How to efficiently calculate a sum of arrays with numpy and @parallel decorator?
Hello!
I have an algorithm to process a huge array by chunks. Each processing operation results in a matrix of size N*N, I need to calculate a sum of these matrices. For simplicity assume processing function does almost nothing and requires no input - just returns zeros. In that case working example looks like this:
import datetime
import numpy as np
import time
N = 1024 * 2
K = 256
def f():
return np.ones((N, N), dtype=np.complex128)
buffer = np.zeros((N, N), dtype=np.complex128)
start_time = datetime.datetime.now()
for i in range(K):
buffer += f()
print 'Elapsed time:', (datetime.datetime.now() - start_time)
Execution takes about 5 seconds on my PC. Now, as function f becomes more complex, I would like to run in parallel, so I modify code as follows:
import datetime
import numpy as np
N = 1024 * 2
K = 256
@parallel
def f(_):
return np.ones((N, N), dtype=np.complex128)
start_time = datetime.datetime.now()
for o in f(range(K)):
buffer += o[1]
print 'Elapsed time:', (datetime.datetime.now() - start_time)

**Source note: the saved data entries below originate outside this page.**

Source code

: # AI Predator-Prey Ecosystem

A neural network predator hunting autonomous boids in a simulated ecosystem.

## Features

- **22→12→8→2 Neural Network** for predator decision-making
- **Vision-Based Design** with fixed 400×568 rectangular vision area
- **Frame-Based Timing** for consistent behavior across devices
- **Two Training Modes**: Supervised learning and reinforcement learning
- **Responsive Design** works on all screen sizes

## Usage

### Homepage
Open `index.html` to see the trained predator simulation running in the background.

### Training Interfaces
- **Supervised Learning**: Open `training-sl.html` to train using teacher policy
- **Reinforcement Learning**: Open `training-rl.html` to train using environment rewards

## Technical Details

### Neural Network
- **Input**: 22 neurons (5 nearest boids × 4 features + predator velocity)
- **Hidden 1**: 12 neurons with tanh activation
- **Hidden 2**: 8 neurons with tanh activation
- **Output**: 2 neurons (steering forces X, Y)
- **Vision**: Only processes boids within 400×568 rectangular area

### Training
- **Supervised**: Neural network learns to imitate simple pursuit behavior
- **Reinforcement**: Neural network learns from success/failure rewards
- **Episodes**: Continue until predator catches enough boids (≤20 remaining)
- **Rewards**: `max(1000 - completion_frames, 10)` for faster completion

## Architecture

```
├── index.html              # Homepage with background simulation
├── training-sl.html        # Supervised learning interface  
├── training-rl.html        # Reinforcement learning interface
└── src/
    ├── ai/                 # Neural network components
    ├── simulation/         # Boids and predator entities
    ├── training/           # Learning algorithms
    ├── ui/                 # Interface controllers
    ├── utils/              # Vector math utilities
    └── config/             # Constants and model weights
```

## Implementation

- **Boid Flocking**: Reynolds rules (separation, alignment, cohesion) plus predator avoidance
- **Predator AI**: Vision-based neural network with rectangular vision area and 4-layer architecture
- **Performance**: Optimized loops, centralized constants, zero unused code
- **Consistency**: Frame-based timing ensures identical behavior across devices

And now it takes about 26 seconds to calculate! What am I doing wrong? Or what causes such a huge overhead? (it looks silly for if the cost of collecting the result of f() across parallel processes is more than calculating one iteration of f() itself, I better run f() without parallelism at all)
Inter-process communication has a cost. I don't think @parallel uses shared memory for communication (and even then there would be extra copying to/from the communication buffers), so with a function that spends all its time on allocating the result (the filling with ones is negligible) I am not surprised that the IPC is more expensive than executing the function itself.
For @parallel to work well you should make sure that the input and the output of the function are small compared to the amount of work done inside the function.
Thanks for the note about shared memory! I think that is the case here, I found a workaround with sharedmem and multiprocessing modules, gonna post it as an answer.